About this exercise: Find the string "ledgers" in the entries and copy each line that has it.

Data extracts:

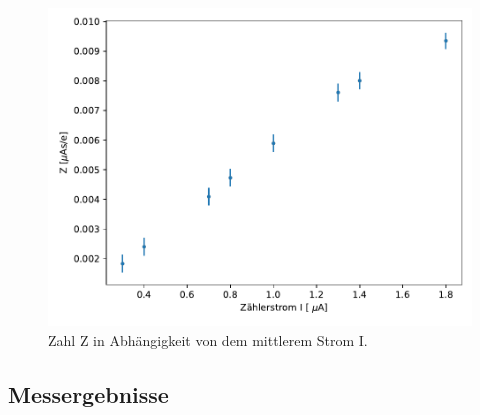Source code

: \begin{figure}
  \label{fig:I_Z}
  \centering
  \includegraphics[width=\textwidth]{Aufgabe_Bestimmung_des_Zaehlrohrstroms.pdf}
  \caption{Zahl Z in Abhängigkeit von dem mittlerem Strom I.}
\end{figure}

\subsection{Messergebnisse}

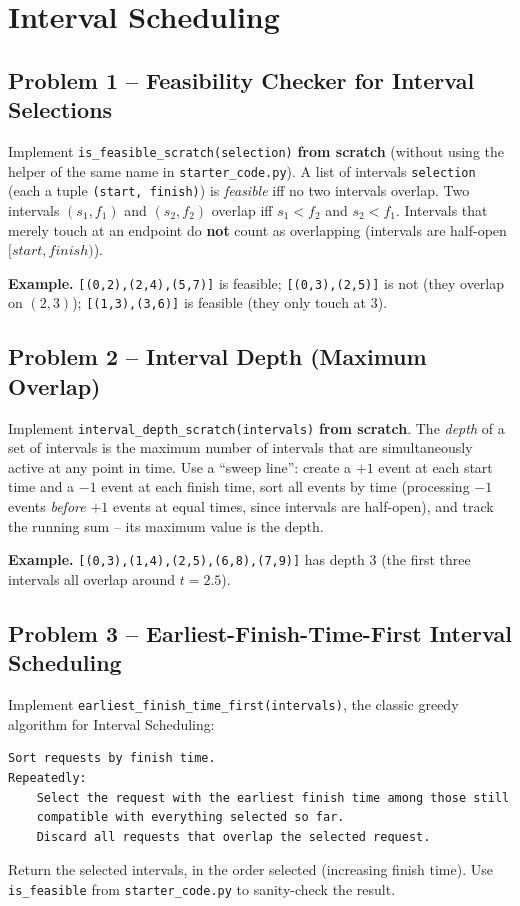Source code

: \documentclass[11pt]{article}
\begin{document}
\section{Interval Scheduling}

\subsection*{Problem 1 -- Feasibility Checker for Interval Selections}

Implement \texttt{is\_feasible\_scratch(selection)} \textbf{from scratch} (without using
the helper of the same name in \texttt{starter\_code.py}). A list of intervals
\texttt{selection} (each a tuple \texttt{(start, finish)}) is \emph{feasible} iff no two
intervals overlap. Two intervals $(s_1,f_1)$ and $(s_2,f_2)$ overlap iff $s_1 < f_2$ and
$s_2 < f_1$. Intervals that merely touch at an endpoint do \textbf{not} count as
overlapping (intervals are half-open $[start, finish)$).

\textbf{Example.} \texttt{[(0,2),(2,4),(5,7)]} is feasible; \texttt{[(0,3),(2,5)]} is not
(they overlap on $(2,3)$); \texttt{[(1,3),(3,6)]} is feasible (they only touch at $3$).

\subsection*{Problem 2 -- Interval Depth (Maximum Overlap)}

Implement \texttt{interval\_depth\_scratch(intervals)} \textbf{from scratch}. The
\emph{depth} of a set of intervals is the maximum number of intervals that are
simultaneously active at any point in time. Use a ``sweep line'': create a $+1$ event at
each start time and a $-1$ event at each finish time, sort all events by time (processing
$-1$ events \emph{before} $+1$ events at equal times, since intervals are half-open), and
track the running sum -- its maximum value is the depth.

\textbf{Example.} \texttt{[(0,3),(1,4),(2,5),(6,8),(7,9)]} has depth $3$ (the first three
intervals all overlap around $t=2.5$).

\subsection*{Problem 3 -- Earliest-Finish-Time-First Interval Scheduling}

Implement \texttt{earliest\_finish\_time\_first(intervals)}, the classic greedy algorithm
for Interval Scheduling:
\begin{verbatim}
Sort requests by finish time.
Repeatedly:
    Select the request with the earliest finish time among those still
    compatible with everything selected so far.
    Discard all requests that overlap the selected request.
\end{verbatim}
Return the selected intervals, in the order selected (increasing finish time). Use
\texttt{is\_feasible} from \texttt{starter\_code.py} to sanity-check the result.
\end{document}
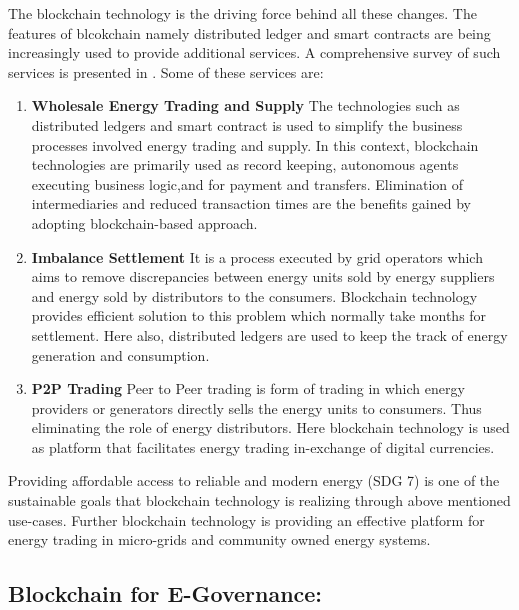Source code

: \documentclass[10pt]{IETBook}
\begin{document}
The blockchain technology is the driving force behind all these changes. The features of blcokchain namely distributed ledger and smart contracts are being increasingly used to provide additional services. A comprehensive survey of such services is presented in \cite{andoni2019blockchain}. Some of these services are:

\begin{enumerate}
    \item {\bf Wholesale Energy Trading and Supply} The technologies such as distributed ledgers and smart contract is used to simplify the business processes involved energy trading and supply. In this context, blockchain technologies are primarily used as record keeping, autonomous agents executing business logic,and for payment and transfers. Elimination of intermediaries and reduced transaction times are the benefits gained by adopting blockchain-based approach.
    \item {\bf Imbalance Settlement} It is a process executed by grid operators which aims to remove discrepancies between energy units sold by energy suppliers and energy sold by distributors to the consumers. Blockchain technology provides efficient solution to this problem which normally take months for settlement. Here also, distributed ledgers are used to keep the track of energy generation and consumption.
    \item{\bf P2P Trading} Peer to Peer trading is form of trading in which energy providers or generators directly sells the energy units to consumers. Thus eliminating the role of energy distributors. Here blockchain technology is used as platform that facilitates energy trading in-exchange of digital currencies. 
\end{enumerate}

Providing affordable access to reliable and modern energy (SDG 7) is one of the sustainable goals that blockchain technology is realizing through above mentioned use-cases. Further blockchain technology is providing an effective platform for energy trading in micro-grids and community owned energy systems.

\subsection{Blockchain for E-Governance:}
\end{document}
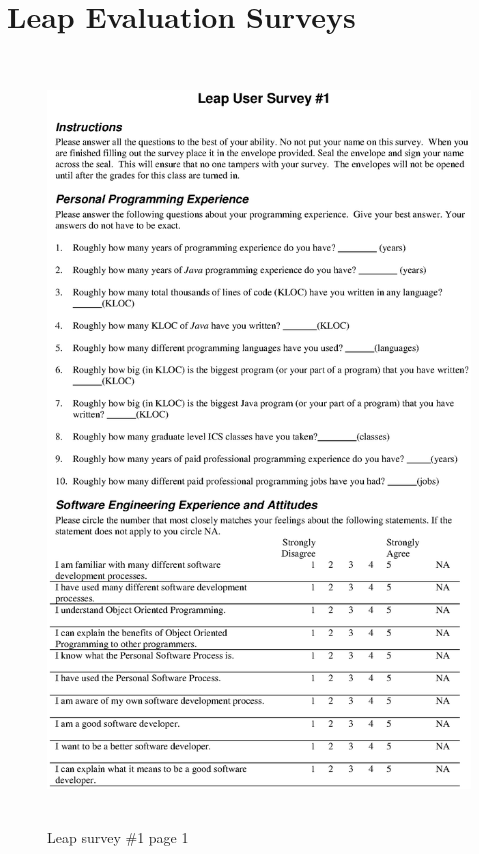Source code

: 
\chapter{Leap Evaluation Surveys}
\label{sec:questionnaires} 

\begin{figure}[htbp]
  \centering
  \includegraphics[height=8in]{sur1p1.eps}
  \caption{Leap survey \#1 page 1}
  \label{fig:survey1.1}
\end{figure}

Answer to this problem:
    \item {\bf Wholesale Energy Trading and Supply} The technologies such as distributed ledgers and smart contract is used to simplify the business processes involved energy trading and supply. In this context, blockchain technologies are primarily used as record keeping, autonomous agents executing business logic,and for payment and transfers. Elimination of intermediaries and reduced transaction times are the benefits gained by adopting blockchain-based approach.
    \item {\bf Imbalance Settlement} It is a process executed by grid operators which aims to remove discrepancies between energy units sold by energy suppliers and energy sold by distributors to the consumers. Blockchain technology provides efficient solution to this problem which normally take months for settlement. Here also, distributed ledgers are used to keep the track of energy generation and consumption.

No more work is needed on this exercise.